Saar has also been linked to Khalid bin Mahfouz, former lead financial adviser to the Saudi royal family and ex-head of the National Commercial Bank of Saudi Arabia. Mahfouz has been named by French intelligence as a backer of Osama bin Laden; Mahfouz endowed the Muwafaq Foundation, which U.S. authorities confirm was an arm of bin Laden's terror organization. Muwafaq's former chief, Yassin al-Qadi, oversaw the financial penetration of Bosnia-Herzegovina and Albania by Wahhabi terrorists in the late 1990s.
Men like al-Rajhi, Mahfouz and al-Qadi are the big players in the financing of Islamic extremism. And their paths repeatedly lead back to Northern Virginia. They don't play for small stakes: Saar received $1.7 billion in donations in 1998, although this was left out of the foundation's tax filings until 2000. No explanation has been offered for this bit of accounting sorcery.

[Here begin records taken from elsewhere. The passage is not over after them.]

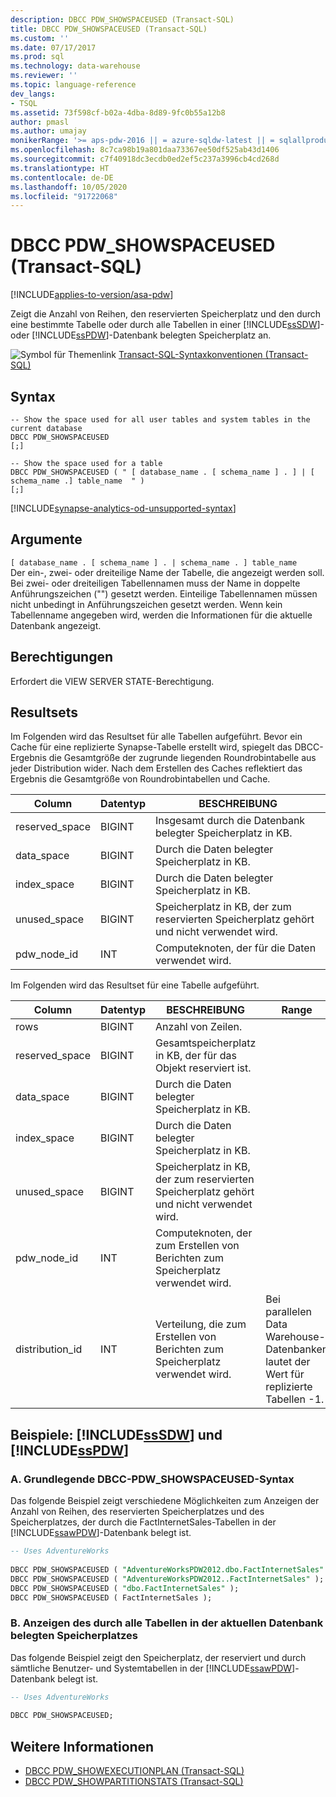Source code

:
 ```yaml
---
description: DBCC PDW_SHOWSPACEUSED (Transact-SQL)
title: DBCC PDW_SHOWSPACEUSED (Transact-SQL)
ms.custom: ''
ms.date: 07/17/2017
ms.prod: sql
ms.technology: data-warehouse
ms.reviewer: ''
ms.topic: language-reference
dev_langs:
- TSQL
ms.assetid: 73f598cf-b02a-4dba-8d89-9fc0b55a12b8
author: pmasl
ms.author: umajay
monikerRange: '>= aps-pdw-2016 || = azure-sqldw-latest || = sqlallproducts-allversions'
ms.openlocfilehash: 8c7ca98b19a801daa73367ee50df525ab43d1406
ms.sourcegitcommit: c7f40918dc3ecdb0ed2ef5c237a3996cb4cd268d
ms.translationtype: HT
ms.contentlocale: de-DE
ms.lasthandoff: 10/05/2020
ms.locfileid: "91722068"
---
```

# <a name="dbcc-pdw_showspaceused-transact-sql"></a>DBCC PDW_SHOWSPACEUSED (Transact-SQL)

[!INCLUDE[applies-to-version/asa-pdw](../../includes/applies-to-version/asa-pdw.md)]

Zeigt die Anzahl von Reihen, den reservierten Speicherplatz und den durch eine bestimmte Tabelle oder durch alle Tabellen in einer [!INCLUDE[ssSDW](../../includes/sssdw-md.md)]- oder [!INCLUDE[ssPDW](../../includes/sspdw-md.md)]-Datenbank belegten Speicherplatz an.
  
![Symbol für Themenlink](../../database-engine/configure-windows/media/topic-link.gif "Symbol für Themenlink") [Transact-SQL-Syntaxkonventionen &#40;Transact-SQL&#41;](../../t-sql/language-elements/transact-sql-syntax-conventions-transact-sql.md)
  
## <a name="syntax"></a>Syntax
  
```syntaxsql
-- Show the space used for all user tables and system tables in the current database  
DBCC PDW_SHOWSPACEUSED  
[;]  
  
-- Show the space used for a table  
DBCC PDW_SHOWSPACEUSED ( " [ database_name . [ schema_name ] . ] | [ schema_name .] table_name  " )  
[;]  
```  

[!INCLUDE[synapse-analytics-od-unsupported-syntax](../../includes/synapse-analytics-od-unsupported-syntax.md)]

## <a name="arguments"></a>Argumente

 `[ database_name . [ schema_name ] . | schema_name . ] table_name`  
Der ein-, zwei- oder dreiteilige Name der Tabelle, die angezeigt werden soll. Bei zwei- oder dreiteiligen Tabellennamen muss der Name in doppelte Anführungszeichen ("") gesetzt werden. Einteilige Tabellennamen müssen nicht unbedingt in Anführungszeichen gesetzt werden. Wenn kein Tabellenname angegeben wird, werden die Informationen für die aktuelle Datenbank angezeigt.  
  
## <a name="permissions"></a>Berechtigungen

Erfordert die VIEW SERVER STATE-Berechtigung.
  
## <a name="result-sets"></a>Resultsets

Im Folgenden wird das Resultset für alle Tabellen aufgeführt.  Bevor ein Cache für eine replizierte Synapse-Tabelle erstellt wird, spiegelt das DBCC-Ergebnis die Gesamtgröße der zugrunde liegenden Roundrobintabelle aus jeder Distribution wider.  Nach dem Erstellen des Caches reflektiert das Ergebnis die Gesamtgröße von Roundrobintabellen und Cache.   
  
|Column|Datentyp|BESCHREIBUNG|  
|------------|---------------|-----------------|  
|reserved_space|BIGINT|Insgesamt durch die Datenbank belegter Speicherplatz in KB.|  
|data_space|BIGINT|Durch die Daten belegter Speicherplatz in KB.|  
|index_space|BIGINT|Durch die Daten belegter Speicherplatz in KB.|  
|unused_space|BIGINT|Speicherplatz in KB, der zum reservierten Speicherplatz gehört und nicht verwendet wird.|  
|pdw_node_id|INT|Computeknoten, der für die Daten verwendet wird.|  
  
Im Folgenden wird das Resultset für eine Tabelle aufgeführt.
  
|Column|Datentyp|BESCHREIBUNG|Range|  
|------------|---------------|-----------------|-----------|  
|rows|BIGINT|Anzahl von Zeilen.||  
|reserved_space|BIGINT|Gesamtspeicherplatz in KB, der für das Objekt reserviert ist.||  
|data_space|BIGINT|Durch die Daten belegter Speicherplatz in KB.||  
|index_space|BIGINT|Durch die Daten belegter Speicherplatz in KB.||  
|unused_space|BIGINT|Speicherplatz in KB, der zum reservierten Speicherplatz gehört und nicht verwendet wird.||  
|pdw_node_id|INT|Computeknoten, der zum Erstellen von Berichten zum Speicherplatz verwendet wird.||  
|distribution_id|INT|Verteilung, die zum Erstellen von Berichten zum Speicherplatz verwendet wird.|Bei parallelen Data Warehouse-Datenbanken lautet der Wert für replizierte Tabellen -1.|  
  
## <a name="examples-sssdw-and-sspdw"></a>Beispiele: [!INCLUDE[ssSDW](../../includes/sssdw-md.md)] und [!INCLUDE[ssPDW](../../includes/sspdw-md.md)]  
### <a name="a-dbcc-pdw_showspaceused-basic-syntax"></a>A. Grundlegende DBCC-PDW_SHOWSPACEUSED-Syntax  
Das folgende Beispiel zeigt verschiedene Möglichkeiten zum Anzeigen der Anzahl von Reihen, des reservierten Speicherplatzes und des Speicherplatzes, der durch die FactInternetSales-Tabellen in der [!INCLUDE[ssawPDW](../../includes/ssawpdw-md.md)]-Datenbank belegt ist.
  
```sql
-- Uses AdventureWorks  
  
DBCC PDW_SHOWSPACEUSED ( "AdventureWorksPDW2012.dbo.FactInternetSales" );  
DBCC PDW_SHOWSPACEUSED ( "AdventureWorksPDW2012..FactInternetSales" );  
DBCC PDW_SHOWSPACEUSED ( "dbo.FactInternetSales" );  
DBCC PDW_SHOWSPACEUSED ( FactInternetSales );  
```  
  
### <a name="b-show-the-disk-space-used-by-all-tables-in-the-current-database"></a>B. Anzeigen des durch alle Tabellen in der aktuellen Datenbank belegten Speicherplatzes  

 Das folgende Beispiel zeigt den Speicherplatz, der reserviert und durch sämtliche Benutzer- und Systemtabellen in der [!INCLUDE[ssawPDW](../../includes/ssawpdw-md.md)]-Datenbank belegt ist.  
  
```sql
-- Uses AdventureWorks  
  
DBCC PDW_SHOWSPACEUSED;  
```  

## <a name="see-also"></a>Weitere Informationen

- [DBCC PDW_SHOWEXECUTIONPLAN &#40;Transact-SQL&#41;](dbcc-pdw-showexecutionplan-transact-sql.md)  
- [DBCC PDW_SHOWPARTITIONSTATS &#40;Transact-SQL&#41;](dbcc-pdw-showpartitionstats-transact-sql.md)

A major personality on the ground in Virginia is an individual named Jamal Barzinji, whose office in Herndon was a major target of the raids. In 1980, he was listed in local public records as a representative of the World Assembly of Muslim Youth (WAMY), an arm of the Saudi regime with offices in Virginia. WAMY has been deeply involved in providing cover for Wahhabi terrorism.
The 2002 entry in the U.S. Business Directory lists the president of the WAMY office in Annandale, Va., as Abdula bin Laden - the terrorist's younger brother.
Barzinji serves as a trustee and officer of the Amana Mutual Funds Trust, a growth and income fund headquartered in Bellingham, Wash., conveniently near the Canadian border. Amana's board also includes Yaqub Mirza, a Pakistani physicist who shares Barzinji's Herndon office address and who is widely described as a financial genius.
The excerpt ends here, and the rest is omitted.